A Morte de Godard
Eu recebi a notícia da morte de Godard com certo atraso e muita consternação. Ele, talvez o meu cineasta predileto, exerceu muita influência nas minhas preferências estéticas até os dias de hoje.
Godard escolheu morrer. No dia 13 de setembro de 2022, ele recorreu ao suicídio assistido.
Abaixo, compartilho um link com as últimas imagens de Godard, filmadas por ele mesmo. O sobrinho dele afirmou que este foi o último filme feito por Godard em vida.
Link: https://pipocamoderna.com.br/2022/09/veja-o-ultimo-filme-de-jean-luc-godard/
As imagens mostram um Godard bem apresentável, para não dizer até elegante, apesar de seus mais de 90 anos de idade.
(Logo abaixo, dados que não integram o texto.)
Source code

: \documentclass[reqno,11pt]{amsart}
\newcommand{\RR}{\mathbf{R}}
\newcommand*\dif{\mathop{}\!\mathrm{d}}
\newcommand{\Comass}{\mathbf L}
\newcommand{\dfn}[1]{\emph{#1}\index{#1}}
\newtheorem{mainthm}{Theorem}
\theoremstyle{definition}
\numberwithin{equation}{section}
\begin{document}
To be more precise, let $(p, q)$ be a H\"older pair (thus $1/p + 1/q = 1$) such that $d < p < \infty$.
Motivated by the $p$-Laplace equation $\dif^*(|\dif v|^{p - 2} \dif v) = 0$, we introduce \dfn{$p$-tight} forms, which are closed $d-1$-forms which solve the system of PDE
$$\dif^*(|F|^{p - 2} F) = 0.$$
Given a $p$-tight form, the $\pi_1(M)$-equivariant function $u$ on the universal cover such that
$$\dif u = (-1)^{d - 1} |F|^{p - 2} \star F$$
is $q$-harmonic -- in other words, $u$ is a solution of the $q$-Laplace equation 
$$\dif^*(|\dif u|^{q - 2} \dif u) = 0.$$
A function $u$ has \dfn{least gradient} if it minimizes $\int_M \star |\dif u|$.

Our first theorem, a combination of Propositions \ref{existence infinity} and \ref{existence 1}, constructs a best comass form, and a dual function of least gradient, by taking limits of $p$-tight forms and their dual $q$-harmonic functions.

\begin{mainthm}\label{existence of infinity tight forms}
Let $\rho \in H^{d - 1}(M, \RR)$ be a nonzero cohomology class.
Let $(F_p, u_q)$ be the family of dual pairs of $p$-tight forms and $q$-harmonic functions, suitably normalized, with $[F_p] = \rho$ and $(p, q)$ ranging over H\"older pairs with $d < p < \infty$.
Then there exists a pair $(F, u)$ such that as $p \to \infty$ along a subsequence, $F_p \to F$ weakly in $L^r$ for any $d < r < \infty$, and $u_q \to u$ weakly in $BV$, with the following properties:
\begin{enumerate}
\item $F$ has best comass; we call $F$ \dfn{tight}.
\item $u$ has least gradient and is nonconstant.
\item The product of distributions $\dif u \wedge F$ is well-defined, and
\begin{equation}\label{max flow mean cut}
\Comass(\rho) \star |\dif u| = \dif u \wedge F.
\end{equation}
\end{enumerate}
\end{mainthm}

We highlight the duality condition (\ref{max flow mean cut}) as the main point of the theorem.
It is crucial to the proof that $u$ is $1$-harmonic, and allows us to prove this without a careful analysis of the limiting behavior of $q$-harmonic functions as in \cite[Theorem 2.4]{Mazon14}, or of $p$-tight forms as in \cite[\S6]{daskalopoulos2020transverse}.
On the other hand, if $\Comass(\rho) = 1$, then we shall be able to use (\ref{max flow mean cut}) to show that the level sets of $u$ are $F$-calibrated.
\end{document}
Durante sua vida, Godard tudo obteve. Prestígio, namorou belas mulheres, foi bem-sucedido... Nascido em berço de ouro, isso não o impediu de manter um olhar voltado para os menos favorecidos. Convictamente de esquerda, em certa fase de sua carreira, ele deixou de lado sua arte e, junto com seu amigo Jean-Pierre Gorin - na época um jovem teórico marxista que ele admirava muito - montou o grupo chamado Dziga Vertov, uma homenagem ao cineasta russo de mesmo nome. Passou a fazer apenas filmes, conforme ele mesmo dizia, de política com uma estética revolucionariamente política.
O filme "O Formidável", estrelado por Louis Garrel como Godard, retrata com muito bom humor essa transição: de um artista que era amado pela jovem Anne Wiazemsky para alguém que deseja apenas fazer um cinema político, perdendo assim a admiração do público e até mesmo de sua própria amada.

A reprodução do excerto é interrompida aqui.